After locating the line that contains "Now, let's address" in the data below, set down exactly that line and each one after it through the line that contains "A: Emphasise Meraki’s", and nothing more.

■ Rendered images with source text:
- - -

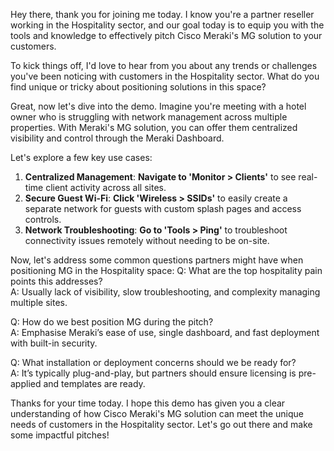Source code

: Hey there, thank you for joining me today. I know you're a partner reseller working in the Hospitality sector, and our goal today is to equip you with the tools and knowledge to effectively pitch Cisco Meraki's MG solution to your customers.

To kick things off, I'd love to hear from you about any trends or challenges you've been noticing with customers in the Hospitality sector. What do you find unique or tricky about positioning solutions in this space?

Great, now let's dive into the demo. Imagine you're meeting with a hotel owner who is struggling with network management across multiple properties. With Meraki's MG solution, you can offer them centralized visibility and control through the Meraki Dashboard.

Let's explore a few key use cases:
1. **Centralized Management**: **Navigate to 'Monitor > Clients'** to see real-time client activity across all sites.
2. **Secure Guest Wi-Fi**: **Click 'Wireless > SSIDs'** to easily create a separate network for guests with custom splash pages and access controls.
3. **Network Troubleshooting**: **Go to 'Tools > Ping'** to troubleshoot connectivity issues remotely without needing to be on-site.

Now, let's address some common questions partners might have when positioning MG in the Hospitality space:
Q: What are the top hospitality pain points this addresses?  
A: Usually lack of visibility, slow troubleshooting, and complexity managing multiple sites.

Q: How do we best position MG during the pitch?  
A: Emphasise Meraki’s ease of use, single dashboard, and fast deployment with built-in security.

Q: What installation or deployment concerns should we be ready for?  
A: It’s typically plug-and-play, but partners should ensure licensing is pre-applied and templates are ready.

Thanks for your time today. I hope this demo has given you a clear understanding of how Cisco Meraki's MG solution can meet the unique needs of customers in the Hospitality sector. Let's go out there and make some impactful pitches!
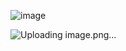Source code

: ![image](https://github.com/user-attachments/assets/078fcf46-727c-422a-b83c-be60cb7bcc5c)

![Uploading image.png…]()

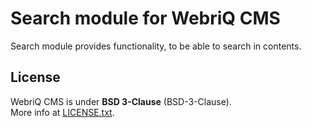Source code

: Search module for WebriQ CMS
==========================

Search module provides functionality, to be able to search in contents.

License
-------

WebriQ CMS is under **BSD 3-Clause** (BSD-3-Clause).  
More info at [LICENSE.txt](LICENSE.txt).

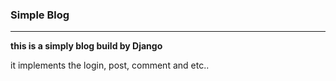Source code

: ### Simple Blog

---

**this is a simply blog build by Django**

it implements the login, post, comment and etc..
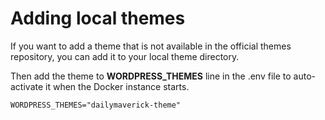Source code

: # Adding local themes

If you want to add a theme that is not available in the official themes repository, you can add it to your local theme directory. 

Then add the theme to **WORDPRESS_THEMES** line in the .env file to auto-activate it when the Docker instance starts.

`WORDPRESS_THEMES="dailymaverick-theme"`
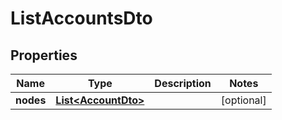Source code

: # ListAccountsDto

## Properties

| Name      | Type                                        | Description | Notes      |
| --------- | ------------------------------------------- | ----------- | ---------- |
| **nodes** | [**List&lt;AccountDto&gt;**](AccountDto.md) |             | [optional] |
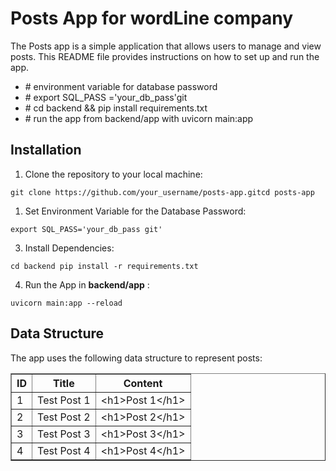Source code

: <body>
<h1>Posts App for wordLine company</h1>

<p>The Posts app is a simple application that allows users to manage and view posts. This README file provides instructions on how to set up and run the app.</p>

<ul>
    <li># environment variable for database password</li>
    <li># export SQL_PASS ='your_db_pass'git</li>
    <li># cd backend && pip install requirements.txt</li>
    <li># run the app from backend/app with uvicorn main:app</li>
</ul>

<h2>Installation</h2>
    <ol>
        <li>Clone the repository to your local machine:</li>
    </ol>
    <pre><code>git clone https://github.com/your_username/posts-app.gitcd posts-app</code></pre>

<ol>
        <li>Set Environment Variable for the Database Password:</li>
    </ol>
    <pre><code>export SQL_PASS='your_db_pass git'</code></pre>


<ol start="3">
    <li>Install Dependencies:</li>
</ol>
    <pre><code>cd backend pip install -r requirements.txt</code></pre>

<ol start="4">
        <li>Run the App in <strong>backend/app</strong> :</li>
</ol>
<pre><code>uvicorn main:app --reload</code></pre>

<h2>Data Structure</h2>
    <p>The app uses the following data structure to represent posts:</p>
    <table border="1">
        <tr>
            <th>ID</th>
            <th>Title</th>
            <th>Content</th>
        </tr>
        <tr>
            <td>1</td>
            <td>Test Post 1</td>
            <td>&lt;h1&gt;Post 1&lt;/h1&gt;</td>
        </tr>
        <tr>
            <td>2</td>
            <td>Test Post 2</td>
            <td>&lt;h1&gt;Post 2&lt;/h1&gt;</td>
        </tr>
        <tr>
            <td>3</td>
            <td>Test Post 3</td>
            <td>&lt;h1&gt;Post 3&lt;/h1&gt;</td>
        </tr>
        <tr>
            <td>4</td>
            <td>Test Post 4</td>
            <td>&lt;h1&gt;Post 4&lt;/h1&gt;</td>
        </tr>
    </table>

</body>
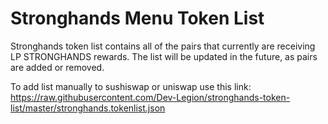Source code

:# Stronghands Menu Token List
Stronghands token list contains all of the pairs that currently are receiving LP STRONGHANDS rewards. The list will be updated in the future, as pairs are added or removed.

To add list manually to sushiswap or uniswap use this link: https://raw.githubusercontent.com/Dev-Legion/stronghands-token-list/master/stronghands.tokenlist.json
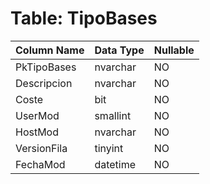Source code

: # Table: TipoBases

| Column Name | Data Type | Nullable |
|-------------|-----------|----------|
| PkTipoBases | nvarchar | NO |
| Descripcion | nvarchar | NO |
| Coste | bit | NO |
| UserMod | smallint | NO |
| HostMod | nvarchar | NO |
| VersionFila | tinyint | NO |
| FechaMod | datetime | NO |
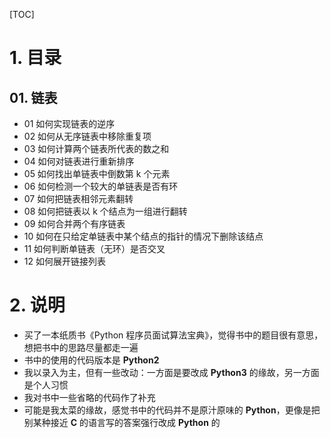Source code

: [TOC]

# 1. 目录

## 01. 链表

- 01 如何实现链表的逆序
- 02 如何从无序链表中移除重复项
- 03 如何计算两个链表所代表的数之和
- 04 如何对链表进行重新排序
- 05 如何找出单链表中倒数第 k 个元素
- 06 如何检测一个较大的单链表是否有环
- 07 如何把链表相邻元素翻转
- 08 如何把链表以 k 个结点为一组进行翻转
- 09 如何合并两个有序链表
- 10 如何在只给定单链表中某个结点的指针的情况下删除该结点
- 11 如何判断单链表（无环）是否交叉
- 12 如何展开链接列表

# 2. 说明

- 买了一本纸质书《Python 程序员面试算法宝典》，觉得书中的题目很有意思，想把书中的思路尽量都走一遍
- 书中的使用的代码版本是 **Python2**
- 我以录入为主，但有一些改动：一方面是要改成 **Python3** 的缘故，另一方面是个人习惯
- 我对书中一些省略的代码作了补充
- 可能是我太菜的缘故，感觉书中的代码并不是原汁原味的 **Python**，更像是把别某种接近 **C** 的语言写的答案强行改成 **Python** 的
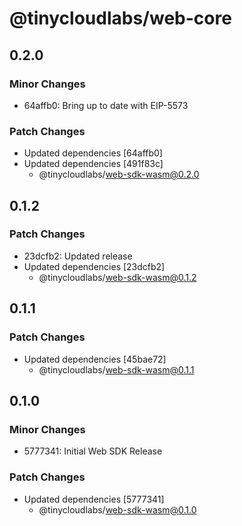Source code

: # @tinycloudlabs/web-core

## 0.2.0

### Minor Changes

- 64affb0: Bring up to date with EIP-5573

### Patch Changes

- Updated dependencies [64affb0]
- Updated dependencies [491f83c]
  - @tinycloudlabs/web-sdk-wasm@0.2.0

## 0.1.2

### Patch Changes

- 23dcfb2: Updated release
- Updated dependencies [23dcfb2]
  - @tinycloudlabs/web-sdk-wasm@0.1.2

## 0.1.1

### Patch Changes

- Updated dependencies [45bae72]
  - @tinycloudlabs/web-sdk-wasm@0.1.1

## 0.1.0

### Minor Changes

- 5777341: Initial Web SDK Release

### Patch Changes

- Updated dependencies [5777341]
  - @tinycloudlabs/web-sdk-wasm@0.1.0
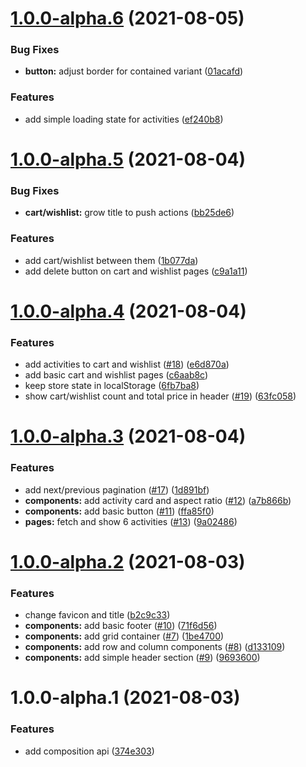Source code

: # [1.0.0-alpha.6](https://github.com/iamandrewluca/js_challenge_jagaad_andrew-luca/compare/v1.0.0-alpha.5...v1.0.0-alpha.6) (2021-08-05)


### Bug Fixes

* **button:** adjust border for contained variant ([01acafd](https://github.com/iamandrewluca/js_challenge_jagaad_andrew-luca/commit/01acafd84661b8539554a4d041d5aed76a607d88))


### Features

* add simple loading state for activities ([ef240b8](https://github.com/iamandrewluca/js_challenge_jagaad_andrew-luca/commit/ef240b86ecbb0124f31ef3b6c62e2cbf75fe7481))

# [1.0.0-alpha.5](https://github.com/iamandrewluca/js_challenge_jagaad_andrew-luca/compare/v1.0.0-alpha.4...v1.0.0-alpha.5) (2021-08-04)


### Bug Fixes

* **cart/wishlist:** grow title to push actions ([bb25de6](https://github.com/iamandrewluca/js_challenge_jagaad_andrew-luca/commit/bb25de6f2bc29759ee8a2d9b79808c01df56b024))


### Features

* add cart/wishlist between them ([1b077da](https://github.com/iamandrewluca/js_challenge_jagaad_andrew-luca/commit/1b077daa8e22d1dcfa1745e4e58168ba0172c23b))
* add delete button on cart and wishlist pages ([c9a1a11](https://github.com/iamandrewluca/js_challenge_jagaad_andrew-luca/commit/c9a1a1147673f2b6d5b54ec62c2e21c4c29594d7))

# [1.0.0-alpha.4](https://github.com/iamandrewluca/js_challenge_jagaad_andrew-luca/compare/v1.0.0-alpha.3...v1.0.0-alpha.4) (2021-08-04)


### Features

* add activities to cart and wishlist ([#18](https://github.com/iamandrewluca/js_challenge_jagaad_andrew-luca/issues/18)) ([e6d870a](https://github.com/iamandrewluca/js_challenge_jagaad_andrew-luca/commit/e6d870ad638ea09401dd2eaf0b951230076f0334))
* add basic cart and wishlist pages ([c6aab8c](https://github.com/iamandrewluca/js_challenge_jagaad_andrew-luca/commit/c6aab8c5e9ec3a21f7169205bec5c9cc10743f17))
* keep store state in localStorage ([6fb7ba8](https://github.com/iamandrewluca/js_challenge_jagaad_andrew-luca/commit/6fb7ba85145fd7d7bcddf959bf396a7a813c5d77))
* show cart/wishlist count and total price in header ([#19](https://github.com/iamandrewluca/js_challenge_jagaad_andrew-luca/issues/19)) ([63fc058](https://github.com/iamandrewluca/js_challenge_jagaad_andrew-luca/commit/63fc0580c86c815dafa99fd69c93c64a0e35016e))

# [1.0.0-alpha.3](https://github.com/iamandrewluca/js_challenge_jagaad_andrew-luca/compare/v1.0.0-alpha.2...v1.0.0-alpha.3) (2021-08-04)


### Features

* add next/previous pagination ([#17](https://github.com/iamandrewluca/js_challenge_jagaad_andrew-luca/issues/17)) ([1d891bf](https://github.com/iamandrewluca/js_challenge_jagaad_andrew-luca/commit/1d891bf33102f225bf7d5cb65418463e9043ae1a))
* **components:** add activity card and aspect ratio ([#12](https://github.com/iamandrewluca/js_challenge_jagaad_andrew-luca/issues/12)) ([a7b866b](https://github.com/iamandrewluca/js_challenge_jagaad_andrew-luca/commit/a7b866ba9343c45005a8c34986660bce8c406da3))
* **components:** add basic button ([#11](https://github.com/iamandrewluca/js_challenge_jagaad_andrew-luca/issues/11)) ([ffa85f0](https://github.com/iamandrewluca/js_challenge_jagaad_andrew-luca/commit/ffa85f0676e181aab53cdbe076050311db34f0d4))
* **pages:** fetch and show 6 activities ([#13](https://github.com/iamandrewluca/js_challenge_jagaad_andrew-luca/issues/13)) ([9a02486](https://github.com/iamandrewluca/js_challenge_jagaad_andrew-luca/commit/9a024867851980d589e375fff754f0e12d0be324))

# [1.0.0-alpha.2](https://github.com/iamandrewluca/js_challenge_jagaad_andrew-luca/compare/v1.0.0-alpha.1...v1.0.0-alpha.2) (2021-08-03)


### Features

* change favicon and title ([b2c9c33](https://github.com/iamandrewluca/js_challenge_jagaad_andrew-luca/commit/b2c9c333afaa1350e5ab326bc850cc94b55f54cc))
* **components:** add basic footer ([#10](https://github.com/iamandrewluca/js_challenge_jagaad_andrew-luca/issues/10)) ([71f6d56](https://github.com/iamandrewluca/js_challenge_jagaad_andrew-luca/commit/71f6d5681189e7cb679fec014547f1f6ed917577))
* **components:** add grid container ([#7](https://github.com/iamandrewluca/js_challenge_jagaad_andrew-luca/issues/7)) ([1be4700](https://github.com/iamandrewluca/js_challenge_jagaad_andrew-luca/commit/1be47000ca3ed601dc90892dec876cc2ddda3599))
* **components:** add row and column components ([#8](https://github.com/iamandrewluca/js_challenge_jagaad_andrew-luca/issues/8)) ([d133109](https://github.com/iamandrewluca/js_challenge_jagaad_andrew-luca/commit/d13310906d67d89a5601764c79387a5dcf8c0223))
* **components:** add simple header section ([#9](https://github.com/iamandrewluca/js_challenge_jagaad_andrew-luca/issues/9)) ([9693600](https://github.com/iamandrewluca/js_challenge_jagaad_andrew-luca/commit/9693600dfa4d01372ff1eb8b260de413d216fd4e))

# 1.0.0-alpha.1 (2021-08-03)


### Features

* add composition api ([374e303](https://github.com/iamandrewluca/js_challenge_jagaad_andrew-luca/commit/374e30369c0f48753677a254635105aec19eb646))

- - -

■ Solved exercise:
Now, let's address some common questions partners might have when positioning MG in the Hospitality space:
Q: What are the top hospitality pain points this addresses?  
A: Usually lack of visibility, slow troubleshooting, and complexity managing multiple sites.

Q: How do we best position MG during the pitch?  
A: Emphasise Meraki’s ease of use, single dashboard, and fast deployment with built-in security.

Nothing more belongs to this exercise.